Mr Baxendale said: “The company has faced a challenging trading environment for some time and the directors have concluded that there is no longer any reasonable prospect for the company to continue to trade.

“Prior to our appointment, we explored ways that the business might continue to operate whilst a buyer was sought.

“However, regrettably this has not proved possible and it has therefore been necessary to make 247 employees redundant with immediate effect.”

PwC said that a small number of employees had been retained to assist the joint administrators in “managing the activities of the business to an orderly closure and maximising realisations for the company’s creditors”.

It added that the administrators would work with employees, clients and suppliers to “facilitate a smooth and effective wind-down”.

PwC said it would ensure all employees “are assisted in processing their redundancy claims as a priority”.

The firm was rescued by an investor last year after being bought out of administration.

There were fears over the future of the company after staff were called to a mass meeting on Wednesday.

They were told to report back the following morning, when it was hoped more information would be available.

On Wednesday, union GMB Scotland claimed an unpaid bill by a contractor had been the main cause of the financial problems.

However, Robertson – a key contractor on the Aberdeen Exhibition and Conference Centre (AECC) hotel and spa fit-out – denied the claims and said it had made early payments to Havelock.

A spokesperson from Robertson said: “As is standard in construction contracts there is an agreement on the works undertaken and the payment structure around this.

“We cannot be held to ransom by demands for monies which have not been verified and agreed.

“We do not normally comment on rumour or allegations, but we strongly refute the allegation that Robertson is in anyway responsible for the demise of Havelock International.”

GMB Scotland now claim that owner Rcapital, a private investment firm, has “a lot to answer to because they have literally just walked away” from saving the the company.

Rcapital has been contacted for comment.

Following the announcement of the job losses, GMB Scotland organiser Allison Cairns said: “The anger of workers at today’s announcement from Havelock is entirely justified.

“There are serious questions to be answered as to how the company was allowed to get to this point without the workforce being warned or consulted.

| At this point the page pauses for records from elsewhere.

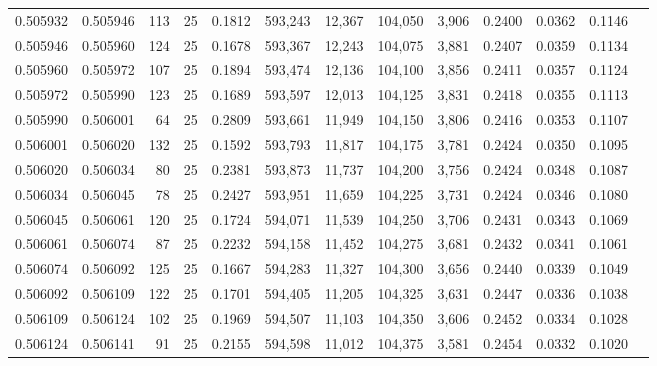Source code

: \begin{tabular}{rrrrrrrrrrrrr}
0.505932 & 0.505946 & 113 &  25 &                                     0.1812 & 593,243 &  12,367 & 104,050 &   3,906 & 0.2400 & 0.0362 & 0.1146 \\
0.505946 & 0.505960 & 124 &  25 &                                     0.1678 & 593,367 &  12,243 & 104,075 &   3,881 & 0.2407 & 0.0359 & 0.1134 \\
0.505960 & 0.505972 & 107 &  25 &                                     0.1894 & 593,474 &  12,136 & 104,100 &   3,856 & 0.2411 & 0.0357 & 0.1124 \\
0.505972 & 0.505990 & 123 &  25 &                                     0.1689 & 593,597 &  12,013 & 104,125 &   3,831 & 0.2418 & 0.0355 & 0.1113 \\
0.505990 & 0.506001 &  64 &  25 &                                     0.2809 & 593,661 &  11,949 & 104,150 &   3,806 & 0.2416 & 0.0353 & 0.1107 \\
0.506001 & 0.506020 & 132 &  25 &                                     0.1592 & 593,793 &  11,817 & 104,175 &   3,781 & 0.2424 & 0.0350 & 0.1095 \\
0.506020 & 0.506034 &  80 &  25 &                                     0.2381 & 593,873 &  11,737 & 104,200 &   3,756 & 0.2424 & 0.0348 & 0.1087 \\
0.506034 & 0.506045 &  78 &  25 &                                     0.2427 & 593,951 &  11,659 & 104,225 &   3,731 & 0.2424 & 0.0346 & 0.1080 \\
0.506045 & 0.506061 & 120 &  25 &                                     0.1724 & 594,071 &  11,539 & 104,250 &   3,706 & 0.2431 & 0.0343 & 0.1069 \\
0.506061 & 0.506074 &  87 &  25 &                                     0.2232 & 594,158 &  11,452 & 104,275 &   3,681 & 0.2432 & 0.0341 & 0.1061 \\
0.506074 & 0.506092 & 125 &  25 &                                     0.1667 & 594,283 &  11,327 & 104,300 &   3,656 & 0.2440 & 0.0339 & 0.1049 \\
0.506092 & 0.506109 & 122 &  25 &                                     0.1701 & 594,405 &  11,205 & 104,325 &   3,631 & 0.2447 & 0.0336 & 0.1038 \\
0.506109 & 0.506124 & 102 &  25 &                                     0.1969 & 594,507 &  11,103 & 104,350 &   3,606 & 0.2452 & 0.0334 & 0.1028 \\
0.506124 & 0.506141 &  91 &  25 &                                     0.2155 & 594,598 &  11,012 & 104,375 &   3,581 & 0.2454 & 0.0332 & 0.1020 \\

\end{tabular}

“The plain fact is that this factory does not need to close. There is a quality product here for a buyer willing to make this business work.

“The consequences if a suitable buyer cannot be found will be simply dire for Fife, for what remains of Scottish manufacturing and worst of all for the 250 people employed here, some of whom will have worked here for a lifetime, all of whom are now faced with being left with nothing.

“GMB Scotland will do everything in our power to support and assist our members at this time.”

SNP MSP David Torrance said: “I am extremely disappointed by the news of such a major employer within my constituency going into administration.

“My thoughts are with all the workforce and their families, on whom this news will have a devastating impact.

“The company has been a significant employer in the town for many years and the impact of its loss will be considerable.”

He said he has written to Scottish business minister Jamie Hepburn urging the Scottish Government and Scottish Enterprise to “provide all possible support to allow the company to continue trading”.

He added: “If this is not possible, any assistance they can give to ensure that a buyer is found and Havelock continue to be a large employer in Kirkcaldy is imperative.”

Fife councillor Altany Craik, convener of the Economy, Tourism, Strategic Planning and Transportation Committee, said: “This is obviously a huge disappointment to Fife as another big business goes under.

“Our thoughts are particularly with all those families affected by these expected job losses.

“It’s a devastating blow for the employees and our employability team is ready to help with advice and support and we continue to work with PACE, Opportunities Fife Partnership and Scottish Enterprise to try to minimise the impact of this closure as much as possible.

“We will continue to do what we can to attract businesses and investment into Fife.”